━━━━━ RECORDS ━━━━━
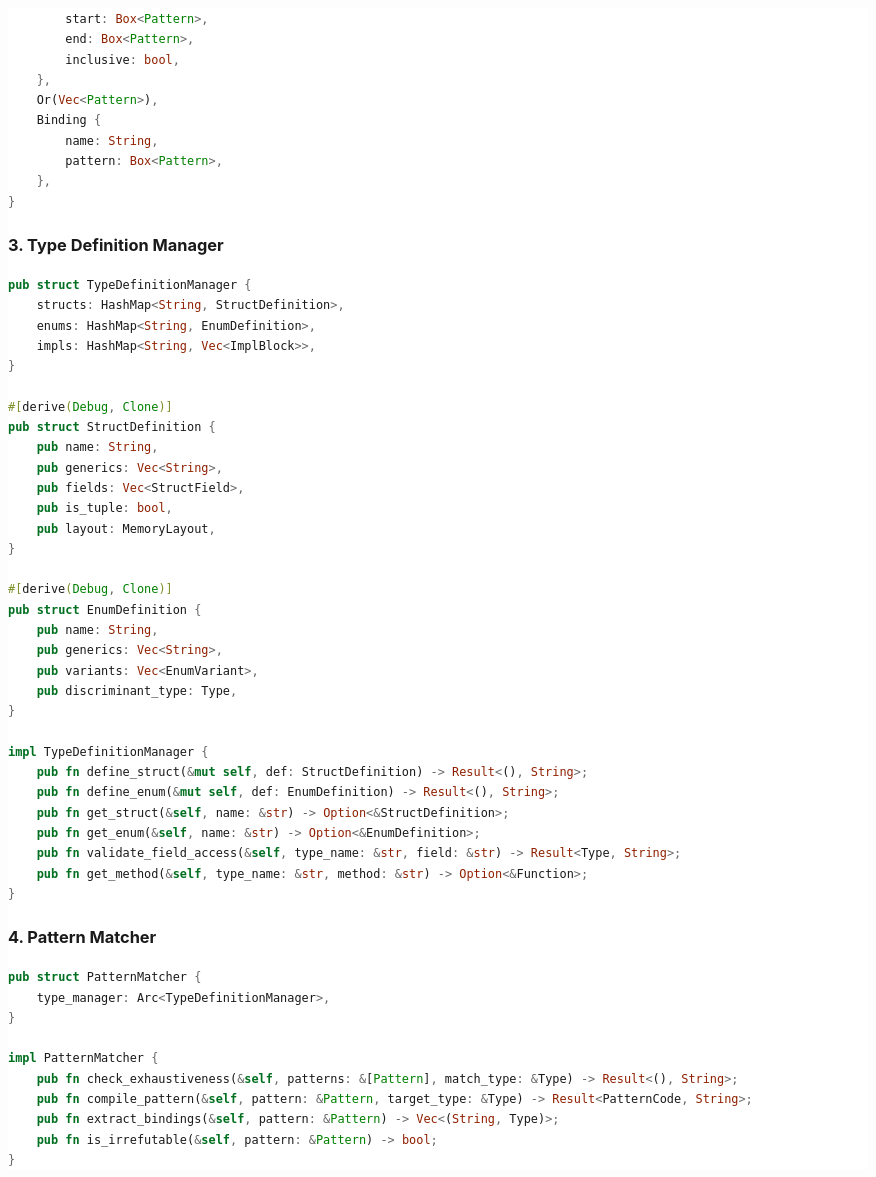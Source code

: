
 ```rust
        start: Box<Pattern>,
        end: Box<Pattern>,
        inclusive: bool,
    },
    Or(Vec<Pattern>),
    Binding {
        name: String,
        pattern: Box<Pattern>,
    },
}
```

### 3. Type Definition Manager

```rust
pub struct TypeDefinitionManager {
    structs: HashMap<String, StructDefinition>,
    enums: HashMap<String, EnumDefinition>,
    impls: HashMap<String, Vec<ImplBlock>>,
}

#[derive(Debug, Clone)]
pub struct StructDefinition {
    pub name: String,
    pub generics: Vec<String>,
    pub fields: Vec<StructField>,
    pub is_tuple: bool,
    pub layout: MemoryLayout,
}

#[derive(Debug, Clone)]
pub struct EnumDefinition {
    pub name: String,
    pub generics: Vec<String>,
    pub variants: Vec<EnumVariant>,
    pub discriminant_type: Type,
}

impl TypeDefinitionManager {
    pub fn define_struct(&mut self, def: StructDefinition) -> Result<(), String>;
    pub fn define_enum(&mut self, def: EnumDefinition) -> Result<(), String>;
    pub fn get_struct(&self, name: &str) -> Option<&StructDefinition>;
    pub fn get_enum(&self, name: &str) -> Option<&EnumDefinition>;
    pub fn validate_field_access(&self, type_name: &str, field: &str) -> Result<Type, String>;
    pub fn get_method(&self, type_name: &str, method: &str) -> Option<&Function>;
}
```

### 4. Pattern Matcher

```rust
pub struct PatternMatcher {
    type_manager: Arc<TypeDefinitionManager>,
}

impl PatternMatcher {
    pub fn check_exhaustiveness(&self, patterns: &[Pattern], match_type: &Type) -> Result<(), String>;
    pub fn compile_pattern(&self, pattern: &Pattern, target_type: &Type) -> Result<PatternCode, String>;
    pub fn extract_bindings(&self, pattern: &Pattern) -> Vec<(String, Type)>;
    pub fn is_irrefutable(&self, pattern: &Pattern) -> bool;
}

```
━━━━━
▶ _DESCRIPTION OF THE TASK_:
Return each line from the material that includes the string "self".

▶ _WRITTEN RESPONSE_:
    pub fn define_struct(&mut self, def: StructDefinition) -> Result<(), String>;
    pub fn define_enum(&mut self, def: EnumDefinition) -> Result<(), String>;
    pub fn get_struct(&self, name: &str) -> Option<&StructDefinition>;
    pub fn get_enum(&self, name: &str) -> Option<&EnumDefinition>;
    pub fn validate_field_access(&self, type_name: &str, field: &str) -> Result<Type, String>;
    pub fn get_method(&self, type_name: &str, method: &str) -> Option<&Function>;
    pub fn check_exhaustiveness(&self, patterns: &[Pattern], match_type: &Type) -> Result<(), String>;
    pub fn compile_pattern(&self, pattern: &Pattern, target_type: &Type) -> Result<PatternCode, String>;
    pub fn extract_bindings(&self, pattern: &Pattern) -> Vec<(String, Type)>;
    pub fn is_irrefutable(&self, pattern: &Pattern) -> bool;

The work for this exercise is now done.